ここで本質的なことをいうのはかえって分かりにくいでしょう。つまり、テクニックとはあらゆる事柄を含む、等の決まり文句です。

 

それはもちろん正しいことですが、人が漠然と考えるのはやはり速いパッセージなどのことでしょう。ふつう言われるのは二十歳までが勝負、などですね。

 

その点ははっきりと否定しておきます。あくまで正しく指導され、正しく練習した場合ですが、ふつうに暮らしを営める限り、と答えるのが妥当です。若いときにテクニックを、年を取ったら音楽を、などはまったくの戯言です。年を取ったら力はなくなるから、若いうちは指をとにかく動かして弾いてよい、というとんでもない忠告すら耳にしたことがありますが。

 

十代、人によっては二十代前半くらいまでは、とにかく練習さえしていると、上達しているように見えます。それも上達と言えるかもしれないですね。でも、あっという間に上限に達します。それ以降は衰える一方だというのが現実でしょう。

 

ふつうの体力や運動能力と同じです。幸い、ピアノ演奏に必要な筋肉は主に背中と肩で、その筋肉は決定的に衰えるのはずっとずっと先です。

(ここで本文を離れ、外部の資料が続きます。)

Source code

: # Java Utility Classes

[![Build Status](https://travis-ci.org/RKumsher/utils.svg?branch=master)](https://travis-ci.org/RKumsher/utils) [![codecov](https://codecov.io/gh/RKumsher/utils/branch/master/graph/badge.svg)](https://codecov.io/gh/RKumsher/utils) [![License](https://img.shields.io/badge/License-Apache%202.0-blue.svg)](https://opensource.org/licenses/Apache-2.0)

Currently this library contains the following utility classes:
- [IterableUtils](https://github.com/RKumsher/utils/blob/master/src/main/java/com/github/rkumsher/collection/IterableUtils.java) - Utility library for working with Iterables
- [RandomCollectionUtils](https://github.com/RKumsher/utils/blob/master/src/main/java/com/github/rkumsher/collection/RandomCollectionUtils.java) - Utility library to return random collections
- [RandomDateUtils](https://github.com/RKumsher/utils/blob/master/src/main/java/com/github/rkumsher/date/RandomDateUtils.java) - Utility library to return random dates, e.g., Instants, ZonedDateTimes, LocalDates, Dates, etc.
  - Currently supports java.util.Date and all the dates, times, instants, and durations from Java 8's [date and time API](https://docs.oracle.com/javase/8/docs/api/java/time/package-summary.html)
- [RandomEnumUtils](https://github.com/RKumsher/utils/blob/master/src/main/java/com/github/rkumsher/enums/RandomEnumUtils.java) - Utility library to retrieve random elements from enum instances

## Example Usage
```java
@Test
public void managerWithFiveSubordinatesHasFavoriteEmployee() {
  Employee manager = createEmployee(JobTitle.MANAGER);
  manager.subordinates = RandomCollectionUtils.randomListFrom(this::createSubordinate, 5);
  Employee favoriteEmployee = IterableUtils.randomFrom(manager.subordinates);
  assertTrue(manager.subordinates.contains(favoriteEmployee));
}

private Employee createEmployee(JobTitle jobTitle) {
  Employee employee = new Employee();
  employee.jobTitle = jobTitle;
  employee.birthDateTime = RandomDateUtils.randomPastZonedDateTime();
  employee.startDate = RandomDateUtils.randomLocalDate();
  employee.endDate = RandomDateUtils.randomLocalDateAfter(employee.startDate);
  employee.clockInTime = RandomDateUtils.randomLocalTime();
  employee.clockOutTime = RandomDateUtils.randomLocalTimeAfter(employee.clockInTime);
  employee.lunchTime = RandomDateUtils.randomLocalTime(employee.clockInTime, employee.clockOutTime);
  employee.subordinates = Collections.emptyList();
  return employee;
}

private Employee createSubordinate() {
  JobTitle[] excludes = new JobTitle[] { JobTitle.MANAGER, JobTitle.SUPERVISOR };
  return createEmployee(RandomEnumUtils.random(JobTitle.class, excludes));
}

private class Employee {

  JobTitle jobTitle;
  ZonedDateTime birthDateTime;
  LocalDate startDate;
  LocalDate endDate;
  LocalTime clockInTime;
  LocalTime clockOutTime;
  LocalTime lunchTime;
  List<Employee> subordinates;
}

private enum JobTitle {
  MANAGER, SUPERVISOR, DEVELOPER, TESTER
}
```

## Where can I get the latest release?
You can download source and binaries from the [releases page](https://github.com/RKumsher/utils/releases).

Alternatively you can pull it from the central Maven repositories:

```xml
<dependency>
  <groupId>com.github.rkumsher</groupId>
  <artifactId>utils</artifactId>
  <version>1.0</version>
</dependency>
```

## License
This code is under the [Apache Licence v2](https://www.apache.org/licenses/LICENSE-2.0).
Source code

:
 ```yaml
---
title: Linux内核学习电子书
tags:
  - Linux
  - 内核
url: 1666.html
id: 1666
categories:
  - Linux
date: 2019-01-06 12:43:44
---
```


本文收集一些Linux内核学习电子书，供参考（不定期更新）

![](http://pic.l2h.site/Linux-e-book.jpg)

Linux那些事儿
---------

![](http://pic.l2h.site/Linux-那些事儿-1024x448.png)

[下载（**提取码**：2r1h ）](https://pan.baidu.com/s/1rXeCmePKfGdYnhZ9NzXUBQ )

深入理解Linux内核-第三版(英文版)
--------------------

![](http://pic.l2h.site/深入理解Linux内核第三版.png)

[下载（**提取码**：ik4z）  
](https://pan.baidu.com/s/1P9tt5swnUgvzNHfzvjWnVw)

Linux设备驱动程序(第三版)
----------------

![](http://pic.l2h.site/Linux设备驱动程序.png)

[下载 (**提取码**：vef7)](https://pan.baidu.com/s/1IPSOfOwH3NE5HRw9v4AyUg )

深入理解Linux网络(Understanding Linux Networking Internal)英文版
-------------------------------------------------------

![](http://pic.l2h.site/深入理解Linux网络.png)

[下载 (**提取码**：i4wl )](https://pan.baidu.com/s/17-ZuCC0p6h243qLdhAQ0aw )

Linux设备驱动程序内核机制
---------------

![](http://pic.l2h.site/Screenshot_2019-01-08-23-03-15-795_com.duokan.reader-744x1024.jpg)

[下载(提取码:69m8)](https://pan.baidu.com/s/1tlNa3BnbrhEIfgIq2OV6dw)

かんたんに言えば、胴体からの力をいかに指先にまで伝達させるかがピアノのテクニックです。みなさんが何となくイメージするように「指」を動かしているのではありません。禅問答のようになっていやなのですが、「指」とは何か、そのコツをつかむことが長い期間にわたってなお速くきれいに弾くただひとつの道です。

 

いたずらに「正しい」方法を探し回り、何となくグループに属し、漫然と練習しながら衰えていく、そういった人が少なければ、私はこのようなホームページを立ち上げる必要はないのです。音大のレッスンもはるかに身のあるものになっているはずです。